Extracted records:

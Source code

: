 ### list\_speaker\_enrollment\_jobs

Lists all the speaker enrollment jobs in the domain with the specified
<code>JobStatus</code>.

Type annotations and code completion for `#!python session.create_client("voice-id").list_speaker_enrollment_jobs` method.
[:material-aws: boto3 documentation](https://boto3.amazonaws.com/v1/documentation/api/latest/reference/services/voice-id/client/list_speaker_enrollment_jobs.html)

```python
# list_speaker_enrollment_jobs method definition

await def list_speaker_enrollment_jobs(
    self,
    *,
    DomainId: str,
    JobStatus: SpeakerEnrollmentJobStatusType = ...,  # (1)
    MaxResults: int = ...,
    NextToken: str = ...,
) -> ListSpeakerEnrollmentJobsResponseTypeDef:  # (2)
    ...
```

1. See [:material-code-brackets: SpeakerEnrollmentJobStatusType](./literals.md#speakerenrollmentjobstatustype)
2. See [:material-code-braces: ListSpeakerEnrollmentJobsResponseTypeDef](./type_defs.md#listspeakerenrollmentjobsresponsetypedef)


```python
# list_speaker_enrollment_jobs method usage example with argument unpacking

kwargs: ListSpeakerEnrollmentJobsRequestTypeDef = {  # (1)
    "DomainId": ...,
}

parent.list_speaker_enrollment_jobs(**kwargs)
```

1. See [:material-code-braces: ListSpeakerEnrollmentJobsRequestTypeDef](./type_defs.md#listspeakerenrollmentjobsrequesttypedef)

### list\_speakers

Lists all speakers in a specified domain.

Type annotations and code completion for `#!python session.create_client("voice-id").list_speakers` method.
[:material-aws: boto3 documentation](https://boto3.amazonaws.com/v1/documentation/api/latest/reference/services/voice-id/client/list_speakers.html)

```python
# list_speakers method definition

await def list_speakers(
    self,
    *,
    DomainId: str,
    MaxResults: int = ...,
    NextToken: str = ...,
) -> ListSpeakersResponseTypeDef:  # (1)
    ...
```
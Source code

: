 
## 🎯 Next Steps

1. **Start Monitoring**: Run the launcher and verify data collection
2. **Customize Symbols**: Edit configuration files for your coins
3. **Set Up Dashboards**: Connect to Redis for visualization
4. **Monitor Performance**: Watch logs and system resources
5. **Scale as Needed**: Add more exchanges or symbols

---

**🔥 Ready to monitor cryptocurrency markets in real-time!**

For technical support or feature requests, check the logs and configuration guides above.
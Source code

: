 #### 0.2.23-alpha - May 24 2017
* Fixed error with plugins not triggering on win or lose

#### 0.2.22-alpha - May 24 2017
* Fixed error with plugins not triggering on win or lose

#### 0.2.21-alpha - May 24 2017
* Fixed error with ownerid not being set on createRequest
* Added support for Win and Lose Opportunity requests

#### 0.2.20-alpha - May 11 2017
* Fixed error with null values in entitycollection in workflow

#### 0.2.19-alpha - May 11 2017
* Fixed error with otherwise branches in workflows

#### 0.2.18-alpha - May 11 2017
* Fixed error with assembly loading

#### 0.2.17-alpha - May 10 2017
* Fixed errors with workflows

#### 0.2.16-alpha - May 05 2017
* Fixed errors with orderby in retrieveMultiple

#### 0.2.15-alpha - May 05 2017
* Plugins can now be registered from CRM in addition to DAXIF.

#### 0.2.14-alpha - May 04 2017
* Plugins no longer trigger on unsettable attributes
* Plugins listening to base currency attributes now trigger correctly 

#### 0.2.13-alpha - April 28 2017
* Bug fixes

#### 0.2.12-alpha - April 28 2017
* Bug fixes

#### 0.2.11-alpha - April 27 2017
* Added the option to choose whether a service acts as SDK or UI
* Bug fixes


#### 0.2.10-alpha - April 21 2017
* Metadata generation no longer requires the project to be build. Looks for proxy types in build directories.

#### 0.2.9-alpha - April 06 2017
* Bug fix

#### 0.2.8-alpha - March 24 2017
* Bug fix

WORK INSTRUCTION: Return each line of the data exactly as written above.

EXPECTED OUTPUT:
Source code

: ### list\_speaker\_enrollment\_jobs

Lists all the speaker enrollment jobs in the domain with the specified
<code>JobStatus</code>.

Type annotations and code completion for `#!python session.create_client("voice-id").list_speaker_enrollment_jobs` method.
[:material-aws: boto3 documentation](https://boto3.amazonaws.com/v1/documentation/api/latest/reference/services/voice-id/client/list_speaker_enrollment_jobs.html)

```python
# list_speaker_enrollment_jobs method definition

await def list_speaker_enrollment_jobs(
    self,
    *,
    DomainId: str,
    JobStatus: SpeakerEnrollmentJobStatusType = ...,  # (1)
    MaxResults: int = ...,
    NextToken: str = ...,
) -> ListSpeakerEnrollmentJobsResponseTypeDef:  # (2)
    ...
```

1. See [:material-code-brackets: SpeakerEnrollmentJobStatusType](./literals.md#speakerenrollmentjobstatustype)
2. See [:material-code-braces: ListSpeakerEnrollmentJobsResponseTypeDef](./type_defs.md#listspeakerenrollmentjobsresponsetypedef)


```python
# list_speaker_enrollment_jobs method usage example with argument unpacking

kwargs: ListSpeakerEnrollmentJobsRequestTypeDef = {  # (1)
    "DomainId": ...,
}

parent.list_speaker_enrollment_jobs(**kwargs)
```

1. See [:material-code-braces: ListSpeakerEnrollmentJobsRequestTypeDef](./type_defs.md#listspeakerenrollmentjobsrequesttypedef)

### list\_speakers

Lists all speakers in a specified domain.

Type annotations and code completion for `#!python session.create_client("voice-id").list_speakers` method.
[:material-aws: boto3 documentation](https://boto3.amazonaws.com/v1/documentation/api/latest/reference/services/voice-id/client/list_speakers.html)

```python
# list_speakers method definition

await def list_speakers(
    self,
    *,
    DomainId: str,
    MaxResults: int = ...,
    NextToken: str = ...,
) -> ListSpeakersResponseTypeDef:  # (1)
    ...
```
Source code

: 
## 🎯 Next Steps

1. **Start Monitoring**: Run the launcher and verify data collection
2. **Customize Symbols**: Edit configuration files for your coins
3. **Set Up Dashboards**: Connect to Redis for visualization
4. **Monitor Performance**: Watch logs and system resources
5. **Scale as Needed**: Add more exchanges or symbols

---

**🔥 Ready to monitor cryptocurrency markets in real-time!**

For technical support or feature requests, check the logs and configuration guides above.
Source code

: #### 0.2.23-alpha - May 24 2017
* Fixed error with plugins not triggering on win or lose

#### 0.2.22-alpha - May 24 2017
* Fixed error with plugins not triggering on win or lose

#### 0.2.21-alpha - May 24 2017
* Fixed error with ownerid not being set on createRequest
* Added support for Win and Lose Opportunity requests

#### 0.2.20-alpha - May 11 2017
* Fixed error with null values in entitycollection in workflow

#### 0.2.19-alpha - May 11 2017
* Fixed error with otherwise branches in workflows

#### 0.2.18-alpha - May 11 2017
* Fixed error with assembly loading

#### 0.2.17-alpha - May 10 2017
* Fixed errors with workflows

#### 0.2.16-alpha - May 05 2017
* Fixed errors with orderby in retrieveMultiple

#### 0.2.15-alpha - May 05 2017
* Plugins can now be registered from CRM in addition to DAXIF.

#### 0.2.14-alpha - May 04 2017
* Plugins no longer trigger on unsettable attributes
* Plugins listening to base currency attributes now trigger correctly 

#### 0.2.13-alpha - April 28 2017
* Bug fixes

#### 0.2.12-alpha - April 28 2017
* Bug fixes

#### 0.2.11-alpha - April 27 2017
* Added the option to choose whether a service acts as SDK or UI
* Bug fixes


#### 0.2.10-alpha - April 21 2017
* Metadata generation no longer requires the project to be build. Looks for proxy types in build directories.

#### 0.2.9-alpha - April 06 2017
* Bug fix

#### 0.2.8-alpha - March 24 2017
* Bug fix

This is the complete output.